> Task objective
Of the entries that follow, how many lines hold the string "Miserables"? Write the number and nothing more.

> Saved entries
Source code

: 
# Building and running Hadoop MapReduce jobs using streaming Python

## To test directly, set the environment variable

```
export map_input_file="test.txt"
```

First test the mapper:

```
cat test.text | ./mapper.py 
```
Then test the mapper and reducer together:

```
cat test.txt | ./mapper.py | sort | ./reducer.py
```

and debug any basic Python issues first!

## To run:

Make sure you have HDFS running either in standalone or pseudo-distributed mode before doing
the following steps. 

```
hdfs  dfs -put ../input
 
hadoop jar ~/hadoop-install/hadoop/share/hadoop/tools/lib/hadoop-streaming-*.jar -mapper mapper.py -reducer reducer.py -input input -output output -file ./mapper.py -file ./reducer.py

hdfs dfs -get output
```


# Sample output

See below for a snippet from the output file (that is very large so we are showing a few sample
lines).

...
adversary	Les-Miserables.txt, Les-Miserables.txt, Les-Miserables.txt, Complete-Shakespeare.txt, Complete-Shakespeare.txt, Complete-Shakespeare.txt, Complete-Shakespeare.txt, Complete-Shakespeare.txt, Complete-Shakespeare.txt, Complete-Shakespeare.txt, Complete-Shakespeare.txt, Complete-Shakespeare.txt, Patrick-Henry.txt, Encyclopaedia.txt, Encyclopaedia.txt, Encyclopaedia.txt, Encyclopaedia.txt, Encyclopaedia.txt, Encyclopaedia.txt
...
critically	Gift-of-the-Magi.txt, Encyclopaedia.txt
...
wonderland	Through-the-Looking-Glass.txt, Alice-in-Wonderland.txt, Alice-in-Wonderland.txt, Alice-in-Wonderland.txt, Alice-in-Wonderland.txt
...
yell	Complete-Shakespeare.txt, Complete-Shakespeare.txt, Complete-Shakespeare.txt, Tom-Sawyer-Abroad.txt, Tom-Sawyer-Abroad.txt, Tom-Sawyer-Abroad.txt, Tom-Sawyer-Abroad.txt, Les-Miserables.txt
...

> Expected output
2